■ DIRECTIONS: Take each line in the entries below that holds "device" and show it.

.....

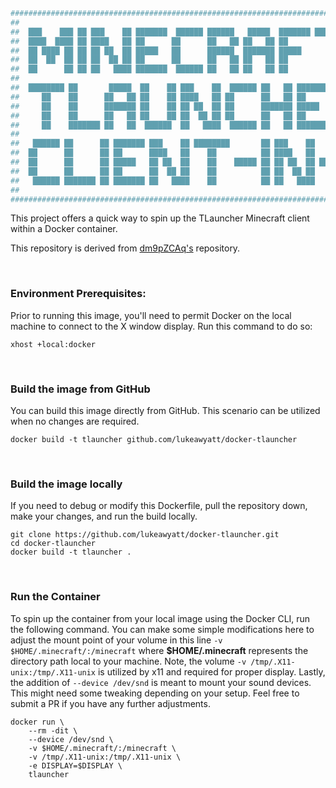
 ```bash
###############################################################################################################################
##                                                                                                                           ##
##  ███    ███ ██ ███    ██ ███████  ██████ ██████   █████  ███████ ████████                  M A S T E R   O V E R V I E W  ##
##  ████  ████ ██ ████   ██ ██      ██      ██   ██ ██   ██ ██         ██                                                    ##
##  ██ ████ ██ ██ ██ ██  ██ █████   ██      ██████  ███████ █████      ██                                   B U I L D I N G  ##
##  ██  ██  ██ ██ ██  ██ ██ ██      ██      ██   ██ ██   ██ ██         ██                                                    ##
##  ██      ██ ██ ██   ████ ███████  ██████ ██   ██ ██   ██ ██         ██                                         U S A G E  ##
##                                                                                                                           ##
##  ████████ ██       █████  ██    ██ ███    ██  ██████ ██   ██ ███████ ██████                                               ##
##     ██    ██      ██   ██ ██    ██ ████   ██ ██      ██   ██ ██      ██   ██                                              ##
##     ██    ██      ███████ ██    ██ ██ ██  ██ ██      ███████ █████   ██████                                               ##
##     ██    ██      ██   ██ ██    ██ ██  ██ ██ ██      ██   ██ ██      ██   ██                                              ##
##     ██    ███████ ██   ██  ██████  ██   ████  ██████ ██   ██ ███████ ██   ██                                              ##
##                                                                                                                           ##
##   ██████ ██      ██ ███████ ███    ██ ████████       ██ ███    ██       ██████   ██████   ██████ ██   ██ ███████ ██████   ##
##  ██      ██      ██ ██      ████   ██    ██          ██ ████   ██       ██   ██ ██    ██ ██      ██  ██  ██      ██   ██  ##
##  ██      ██      ██ █████   ██ ██  ██    ██    █████ ██ ██ ██  ██ █████ ██   ██ ██    ██ ██      █████   █████   ██████   ##
##  ██      ██      ██ ██      ██  ██ ██    ██          ██ ██  ██ ██       ██   ██ ██    ██ ██      ██  ██  ██      ██   ██  ##
##   ██████ ███████ ██ ███████ ██   ████    ██          ██ ██   ████       ██████   ██████   ██████ ██   ██ ███████ ██   ██  ##
##                                                                                                                           ##
###############################################################################################################################
```

This project offers a quick way to spin up the TLauncher Minecraft client within a Docker container.

This repository is derived from [dm9pZCAq's](https://github.com/dm9pZCAq/docker-tlauncher) repository.

&nbsp;

### Environment Prerequisites:

Prior to running this image, you'll need to permit Docker on the local machine to connect to the X window display.  Run this command to do so:

```shell
xhost +local:docker
```

&nbsp;

### Build the image from GitHub

You can build this image directly from GitHub.  This scenario can be utilized when no changes are required.

```
docker build -t tlauncher github.com/lukeawyatt/docker-tlauncher
```

&nbsp;

### Build the image locally

If you need to debug or modify this Dockerfile, pull the repository down, make your changes, and run the build locally.

```
git clone https://github.com/lukeawyatt/docker-tlauncher.git
cd docker-tlauncher
docker build -t tlauncher .
```

&nbsp;

### Run the Container

To spin up the container from your local image using the Docker CLI, run the following command.  You can make some simple modifications here to adjust the mount point of your volume in this line `-v $HOME/.minecraft/:/minecraft` where **$HOME/.minecraft** represents the directory path local to your machine.  Note, the volume `-v /tmp/.X11-unix:/tmp/.X11-unix` is utilized by x11 and required for proper display.  Lastly, the addition of `--device /dev/snd` is meant to mount your sound devices.  This might need some tweaking depending on your setup.  Feel free to submit a PR if you have any further adjustments.

```
docker run \
    --rm -dit \
    --device /dev/snd \
    -v $HOME/.minecraft/:/minecraft \
    -v /tmp/.X11-unix:/tmp/.X11-unix \
    -e DISPLAY=$DISPLAY \
    tlauncher
 ```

.....

■ WRITTEN RESPONSE:
To spin up the container from your local image using the Docker CLI, run the following command.  You can make some simple modifications here to adjust the mount point of your volume in this line `-v $HOME/.minecraft/:/minecraft` where **$HOME/.minecraft** represents the directory path local to your machine.  Note, the volume `-v /tmp/.X11-unix:/tmp/.X11-unix` is utilized by x11 and required for proper display.  Lastly, the addition of `--device /dev/snd` is meant to mount your sound devices.  This might need some tweaking depending on your setup.  Feel free to submit a PR if you have any further adjustments.
    --device /dev/snd \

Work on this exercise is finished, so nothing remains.